===== Stored data

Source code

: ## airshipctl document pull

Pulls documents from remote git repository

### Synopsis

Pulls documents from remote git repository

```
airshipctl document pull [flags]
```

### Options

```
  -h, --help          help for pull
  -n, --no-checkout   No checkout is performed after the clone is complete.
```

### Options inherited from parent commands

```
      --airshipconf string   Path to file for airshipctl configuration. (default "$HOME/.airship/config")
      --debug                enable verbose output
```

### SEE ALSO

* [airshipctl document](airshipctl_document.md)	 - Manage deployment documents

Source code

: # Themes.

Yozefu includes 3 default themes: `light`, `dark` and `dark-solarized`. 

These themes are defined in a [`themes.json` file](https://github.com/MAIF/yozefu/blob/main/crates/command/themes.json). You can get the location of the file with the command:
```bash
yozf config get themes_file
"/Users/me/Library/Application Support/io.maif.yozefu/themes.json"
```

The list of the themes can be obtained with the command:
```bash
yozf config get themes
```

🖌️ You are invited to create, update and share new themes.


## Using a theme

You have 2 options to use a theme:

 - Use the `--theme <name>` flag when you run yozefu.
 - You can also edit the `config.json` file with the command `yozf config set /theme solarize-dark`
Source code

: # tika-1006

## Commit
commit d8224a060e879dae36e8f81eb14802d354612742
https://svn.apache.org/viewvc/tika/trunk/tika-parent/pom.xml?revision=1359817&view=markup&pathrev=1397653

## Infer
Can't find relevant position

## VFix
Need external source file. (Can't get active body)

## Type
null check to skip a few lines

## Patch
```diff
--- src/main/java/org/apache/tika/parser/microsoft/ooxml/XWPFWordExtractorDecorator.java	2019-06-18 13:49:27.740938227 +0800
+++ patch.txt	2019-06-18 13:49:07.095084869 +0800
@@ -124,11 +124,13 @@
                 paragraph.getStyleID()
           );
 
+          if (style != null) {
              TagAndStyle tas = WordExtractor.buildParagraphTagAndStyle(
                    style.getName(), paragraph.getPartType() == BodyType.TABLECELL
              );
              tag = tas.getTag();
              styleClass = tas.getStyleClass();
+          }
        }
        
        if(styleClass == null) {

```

==========

▶ **What you should do**
When a line in the data holds the word "parent", show that line.

▶ **Exercise solution**
### Options inherited from parent commands
https://svn.apache.org/viewvc/tika/trunk/tika-parent/pom.xml?revision=1359817&view=markup&pathrev=1397653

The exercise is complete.